Core Concepts
Introducing a position-aware parameter efficient fine-tuning approach to mitigate the inherent positional bias in pre-trained large language models.
Abstract
The paper investigates the phenomenon of positional bias in large language models (LLMs) across various tasks that require retrieving relevant knowledge from extensive input contexts. Through empirical studies, the authors demonstrate that current LLMs exhibit distinct "positional preferences" in their predictions, rather than the previously reported "lost-in-the-middle" phenomenon.
The authors show that simply employing prompt-based solutions, such as few-shot learning or hierarchical inference, is insufficient to address the positional bias issue. To mitigate this problem, the authors propose a two-pronged approach:
Data Augmentation: The authors introduce a data augmentation technique that involves randomly permuting the order of candidate documents within the input context. This encourages LLMs to distribute their attention more uniformly across different positions.

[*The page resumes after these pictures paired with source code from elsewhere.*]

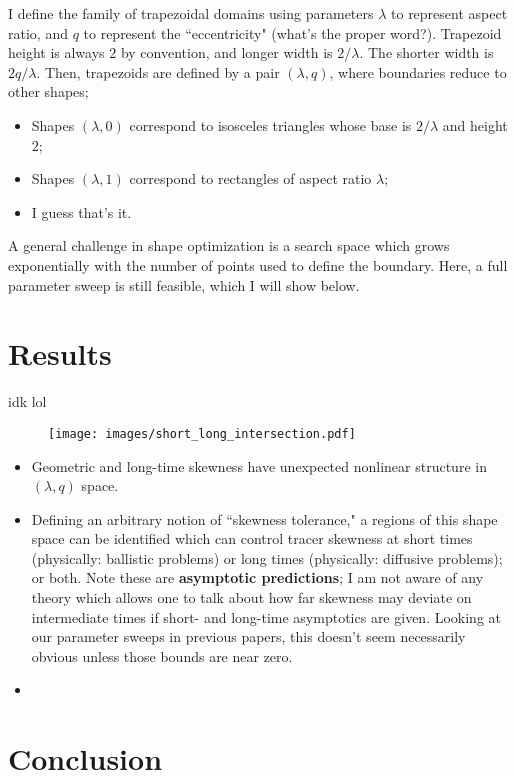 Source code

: \documentclass{amsart}
\begin{document}
I define the family of trapezoidal domains using parameters $\lambda$ 
to represent aspect ratio, and $q$ to represent the ``eccentricity" 
(what's the proper word?). Trapezoid height is always $2$ by convention, 
and longer width is $2/\lambda$. The shorter width is $2q/\lambda$. 
Then, trapezoids are defined by a pair $(\lambda,q)$, where boundaries 
reduce to other shapes;
%
\begin{itemize}
\item Shapes $(\lambda,0)$ correspond to isosceles triangles whose base is 
$2/\lambda$ and height $2$;
\item Shapes $(\lambda,1)$ correspond to rectangles of aspect ratio $\lambda$;
\item I guess that's it.
\end{itemize}
%
A general challenge in shape optimization is a search space which 
grows exponentially with the number of points used to define the 
boundary. Here, a full parameter sweep is still feasible, 
which I will show below.

\section{Results}
idk lol

\begin{figure}
\texttt{[image: images/short\_long\_intersection.pdf]}
\end{figure}

\begin{itemize}
\item Geometric and long-time skewness have unexpected nonlinear 
structure in $(\lambda,q)$ space.
\item Defining an arbitrary notion of ``skewness tolerance," a 
regions of this shape space can be identified which can control 
tracer skewness at short times (physically: ballistic problems) 
or long times (physically: diffusive problems); or both. Note these are 
\textbf{asymptotic predictions}; I am not aware of any theory 
which allows one to talk about how far skewness may deviate 
on intermediate times if short- and long-time asymptotics are 
given. Looking at our parameter sweeps in previous papers, 
this doesn't seem necessarily obvious unless those bounds are 
near zero.
\item 
\end{itemize}

\section{Conclusion}
\lipsum[1]
\end{document}
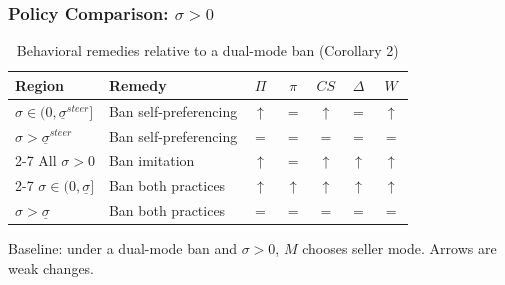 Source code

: \begin{frame}
  \frametitle{Policy Comparison: $\sigma>0$}
  \scriptsize

  \begin{table}
    \centering
    \caption{Behavioral remedies relative to a dual-mode ban (Corollary 2)}
    \label{tab:corollary2-positive-sigma}
    \begin{threeparttable}
    \begin{tabular}{@{}llccccc@{}}
      \toprule
      Region & Remedy & $\Pi$ & $\pi$ & $CS$ & $\Delta$ & $W$ \\
      \midrule
      $\sigma\in(0,\underline{\sigma}^{steer}]$
        & Ban self-preferencing & $\uparrow$ & $=$ & $\uparrow$ & $=$ & $\uparrow$ \\
      $\sigma>\underline{\sigma}^{steer}$
        & Ban self-preferencing & $=$ & $=$ & $=$ & $=$ & $=$ \\
      \cmidrule(lr){2-7}
      All $\sigma>0$
        & Ban imitation & $\uparrow$ & $=$ & $\uparrow$ & $\uparrow$ & $\uparrow$ \\
      \cmidrule(lr){2-7}
      $\sigma\in(0,\underline{\sigma}]$
        & Ban both practices & $\uparrow$ & $\uparrow$ & $\uparrow$ & $\uparrow$ & $\uparrow$ \\
      $\sigma>\underline{\sigma}$
        & Ban both practices & $=$ & $=$ & $=$ & $=$ & $=$ \\
      \bottomrule
    \end{tabular}
    \begin{tablenotes}
      \scriptsize
      \item Baseline: under a dual-mode ban and $\sigma>0$, $M$ chooses seller mode. Arrows are weak changes.
    \end{tablenotes}
    \end{threeparttable}
  \end{table}
\end{frame}

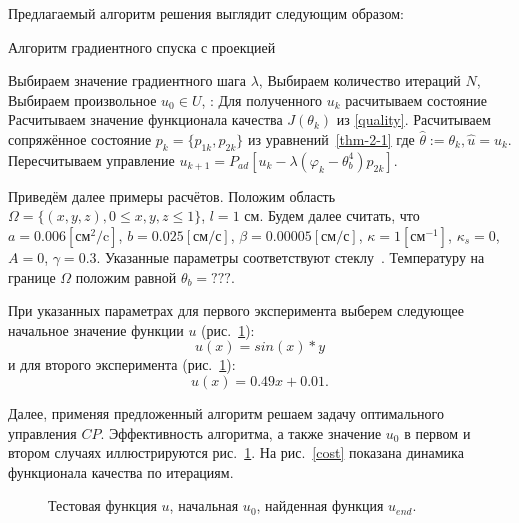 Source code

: \documentclass[10pt]{article}
\begin{document}
    Предлагаемый алгоритм решения выглядит следующим образом:
    \begin{algorithm}[H]
        \caption{Алгоритм градиентного спуска с проекцией}
        \begin{algorithmic}[1]
            \State Выбираем значение градиентного шага $\lambda$,
            \State Выбираем количество итераций $N$,
            \State Выбираем произвольное $u_0 \in U$,
            :
            \State Для полученного $u_k$ расчитываем состояние
            \State Расчитываем значение функционала качества $J(\theta_k)$ из \eqref{quality}.
            \State Расчитываем сопряжённое состояние $p_k=\{p_{1k},p_{2k}\}$ из
            уравнений~\eqref{thm-2-1} где $ \hat{\theta} := \theta_k, \hat{u}=u_k$.
            \State Пересчитываем управление
            $u_{k+1} = P_{ad}\left[ u_k - \lambda (\varphi_k - \theta_b^4)p_{2k} \right]$.
            \EndFor
        \end{algorithmic}
    \end{algorithm}
    Приведём далее примеры расчётов.
    Положим область $\Omega = \{(x, y, z), 0 \leq x, y, z \leq 1\}$, $l = 1$ см.
    Будем далее считать, что $a = 0.006[\text{см}^2/\text{c}]$, $b=0.025[\text{см}/\text{с}]$,
    $\beta = 0.00005[\text{см}/\text{с}]$, $\kappa=1[\text{см}^{-1}]$, $\kappa_s = 0$, $A = 0$,
    $\gamma = 0.3$.
    Указанные параметры соответствуют стеклу~\cite{grenkin_13}.
    Температуру на границе $\Omega$ положим равной $\theta_b = ???$.

    При указанных параметрах для первого эксперимента выберем следующее начальное значение
    функции $u$ (рис.~\ref{control}):
    \begin{equation}
        \label{test_function_1}
        u(x)= sin(x) * y
    \end{equation}
    и для второго эксперимента (рис.~\ref{control}):
    \begin{equation}
        \label{test_function_2}
        u(x)=0.49x+0.01.
    \end{equation}

    Далее, применяя предложенный алгоритм решаем задачу оптимального управления $CP$.
    Эффективность алгоритма, а также значение $u_0$
    в первом и втором случаях иллюстрируются рис.~\ref{control}.
    На рис.~\ref{cost} показана динамика функционала качества по итерациям.

    \begin{figure}[H]
        \centering
        \caption{Тестовая функция $u$, начальная $u_0$, найденная функция $u_{end}.$}
        \label{control}
    \end{figure}
\end{document}
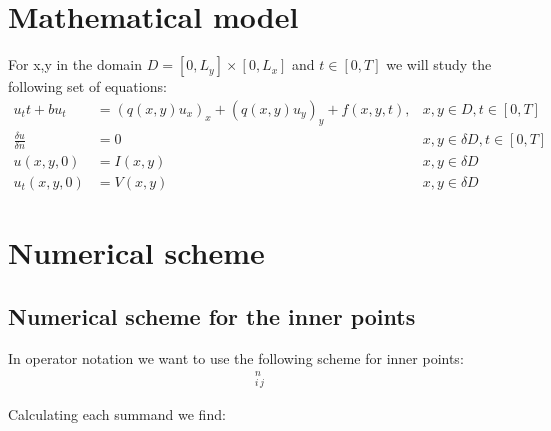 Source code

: \documentclass[twoside]{article}
\begin{document}
\section{Mathematical model}
\label{Model}
For x,y in the domain $D = [0,L_y] \times [0,L_x]$ and $t \in [0,T]$ we will study the following set  of equations:
\begin{align}
u_tt + b u_t &= (q(x,y)u_x)_x + (q(x,y)u_y)_y +f(x,y,t), &x,y \in D, t \in [0, T] \\
\frac{\delta u}{\delta n} &= 0 &x,y \in \delta D,  t \in [0, T] \\
u(x,y,0) &= I(x,y) &x,y \in \delta D \\
u_t(x,y,0) &= V(x,y) &x,y \in \delta D
\end{align}






\section{Numerical scheme}
\label{Scheme}
\subsection{Numerical scheme for the inner points}
In operator notation we want to use the following scheme for inner points:
\begin{align}
[D_t D_t u + b D_2t u = D_x(q D_x u) + D_y (q D_y u) +f]_{i\, j}^n \label{PDE}
\end{align}

Calculating each summand we find:
\end{document}
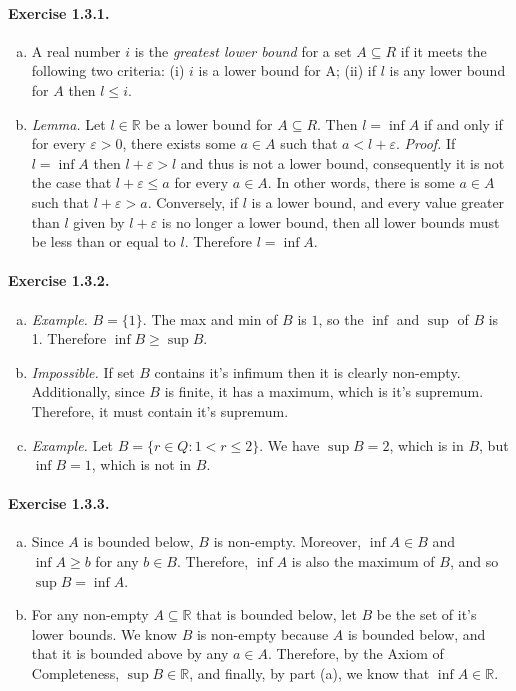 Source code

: \documentclass{article}
\newcommand{\R}{\mathbb{R}}
\begin{document}
\paragraph{Exercise 1.3.1.}
\begin{enumerate}[(a)]
    \item A real number $i$ is the \textit{greatest lower bound} for a set $A \subseteq R$ if it meets the following two criteria: (i) $i$ is a lower bound for A; (ii) if $l$ is any lower bound for $A$ then $l \leq i$.
    \item \textit{Lemma.} Let $l \in \R$ be a lower bound for $A \subseteq R$. Then $l = \inf A$ if and only if for every $\varepsilon > 0$, there exists some $a\in A$ such that $a < l + \varepsilon$. \textit{Proof.} If $l=\inf A$ then $l + \varepsilon > l$ and thus is not a lower bound, consequently it is not the case that $l + \varepsilon \leq a$ for every $a \in A$. In other words, there is some $a \in A$ such that $l + \varepsilon > a$. Conversely, if $l$ is a lower bound, and every value greater than $l$ given by $l + \varepsilon$ is no longer a lower bound, then all lower bounds must be less than or equal to $l$. Therefore $l = \inf A$.
\end{enumerate}

\paragraph{Exercise 1.3.2.}
\begin{enumerate}[(a)]
    \item \textit{Example.} $B = \{1\}.$ The max and min of $B$ is $1$, so the $\inf$ and $\sup$ of $B$ is 1. Therefore $\inf B \geq \sup B$.
    \item \textit{Impossible.} If set $B$ contains it's infimum then it is clearly non-empty. Additionally, since $B$ is finite, it has a maximum, which is it's supremum. Therefore, it must contain it's supremum.
    \item \textit{Example.} Let $B = \{ r \in Q : 1 < r \leq 2 \}$. We have $\sup B = 2$, which is in $B$, but $\inf B = 1$, which is not in $B$.
\end{enumerate}

\paragraph{Exercise 1.3.3.}
\begin{enumerate}[(a)]
    \item Since $A$ is bounded below, $B$ is non-empty. Moreover, $\inf A \in B$ and $\inf A \geq b$ for any $b \in B$. Therefore, $\inf A$ is also the maximum of $B$, and so $\sup B = \inf A$.
    \item For any non-empty $A \subseteq \R$ that is bounded below, let $B$ be the set of it's lower bounds. We know $B$ is non-empty because $A$ is bounded below, and that it is bounded above by any $a \in A$. Therefore, by the Axiom of Completeness, $\sup B \in \R$, and finally, by part (a), we know that $\inf A \in \R$.
\end{enumerate}
\end{document}
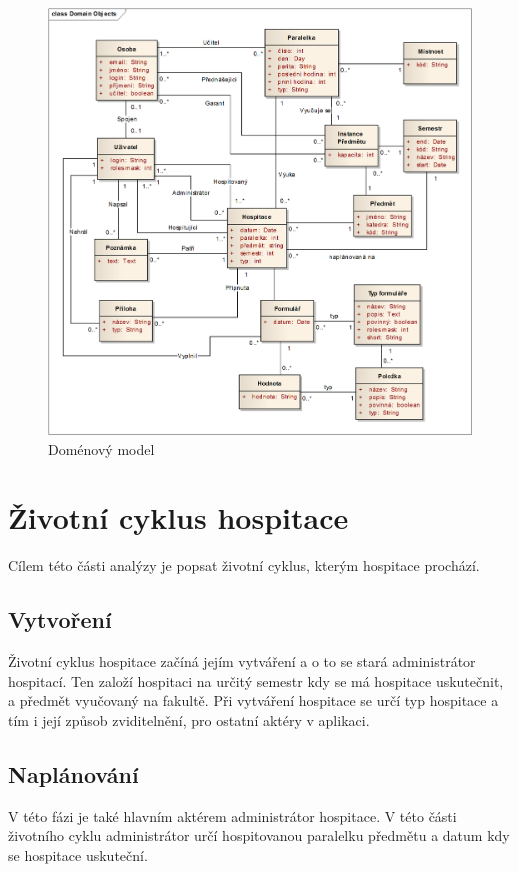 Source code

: \begin{figure}[p]
\begin{center}
\includegraphics[width=16cm]{figures/DomainModel}
\caption{Doménový model}
\label{fig:domainmodel}
\end{center}
\end{figure}

\section{Životní cyklus hospitace}
Cílem této části analýzy je popsat životní cyklus, kterým hospitace prochází. 

\subsection{Vytvoření}
Životní cyklus hospitace začíná jejím vytváření a o to se stará administrátor hospitací. Ten založí hospitaci na určitý semestr kdy se má hospitace uskutečnit, a předmět vyučovaný na fakultě. Při vytváření hospitace se určí typ hospitace a tím i její způsob zviditelnění, pro ostatní aktéry v aplikaci.

\subsection{Naplánování}
V této fázi je také hlavním aktérem administrátor hospitace. V této části životního cyklu administrátor určí hospitovanou paralelku předmětu a datum  kdy se hospitace uskuteční.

Position-Aware Parameter Efficient Fine-Tuning (PAPEFT): The authors introduce a novel adapter module that explicitly incorporates the relative positions of documents as additional input prompts. This position-aware adapter module is then used to fine-tune the pre-trained LLM in a parameter-efficient manner.
The authors evaluate the proposed PAPEFT framework on recommendation and link prediction tasks, using Longchat-13b-16k and Vicuna-13b-v1.5-16k as the base models. The results demonstrate that the PAPEFT framework can substantially reduce the performance fluctuations across different positions of relevant information, achieving an average decrease in variance of over 54% compared to the original models. Additionally, the PAPEFT framework also enhances the overall task performance by an average of 57.3% and 64.4% for the recommendation and link prediction tasks, respectively.
Stats
The paper does not provide any specific numerical data or statistics in the main text. The focus is on the conceptual approach and the overall performance improvements.
Quotes
The paper does not contain any direct quotes that are particularly striking or support the key arguments.